Closed johananl closed 3 years ago
Status update:
I'm following the instructions here.
Update Kubernetes controller manager's --root-ca-file to include both old and new CA and restart controller manager.
Doing this ^ step doesn't work. kube-controller-manager errors out complaining about finding two certificates instead of one.
I've tried the same with a file which contains just the new certificate. This makes kube-controller-manager stop trusting responses from the API server because kube-controller-manager doesn't trust the API server's CA. Updating the CA cert on the API server breaks kubectl
.
Perhaps see https://github.com/kubernetes/website/issues/23323 ?
Status update:
I've made some progress. Looks like we have the following covered:
Following the above the kubelets no longer trust the API server (which makes sense since they don't yet know about the new CA) so things like kubectl logs
or kubectl exec
aren't working. I'm on it right now.
Things left to do:
lokoctl
isn't reverting any of the TLS-related changes.Ordering seems to matter a lot in the cert rotation process and there are certain times where the user needs to wait for things to converge, which makes scripting the whole thing a bit trickier.

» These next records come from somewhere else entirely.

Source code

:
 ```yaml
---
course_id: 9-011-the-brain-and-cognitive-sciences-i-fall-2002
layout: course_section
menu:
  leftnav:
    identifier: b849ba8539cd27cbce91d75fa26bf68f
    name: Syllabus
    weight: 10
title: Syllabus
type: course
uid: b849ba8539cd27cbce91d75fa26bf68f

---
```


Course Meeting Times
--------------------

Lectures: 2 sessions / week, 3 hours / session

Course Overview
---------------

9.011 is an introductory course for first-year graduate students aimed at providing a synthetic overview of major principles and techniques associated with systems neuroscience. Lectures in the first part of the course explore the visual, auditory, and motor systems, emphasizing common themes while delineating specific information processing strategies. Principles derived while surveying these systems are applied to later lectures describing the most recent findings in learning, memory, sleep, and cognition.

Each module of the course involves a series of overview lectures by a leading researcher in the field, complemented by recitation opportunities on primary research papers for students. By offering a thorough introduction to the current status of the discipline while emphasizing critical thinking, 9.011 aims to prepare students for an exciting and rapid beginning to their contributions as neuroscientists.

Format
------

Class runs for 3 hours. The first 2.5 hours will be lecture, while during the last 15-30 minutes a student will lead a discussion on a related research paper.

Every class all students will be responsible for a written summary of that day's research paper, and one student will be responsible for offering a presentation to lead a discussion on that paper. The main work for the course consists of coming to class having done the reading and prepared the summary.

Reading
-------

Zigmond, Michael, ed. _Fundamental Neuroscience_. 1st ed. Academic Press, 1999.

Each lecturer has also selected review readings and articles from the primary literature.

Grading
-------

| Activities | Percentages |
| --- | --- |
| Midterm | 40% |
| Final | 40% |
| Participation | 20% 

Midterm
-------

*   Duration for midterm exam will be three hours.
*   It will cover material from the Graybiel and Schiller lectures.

The guide has proved to be very unreliable and not 100% applicable to our use case (because we have a self-hosted control plane). In addition, some code snippets in the guide are broken at the syntax level, which makes me suspect the author hasn't actually tried following the guide...
I've updated the previous comment with the latest status. I'll try to make as much progress as I can on this until the next sprint and then we'll see what work is left to do.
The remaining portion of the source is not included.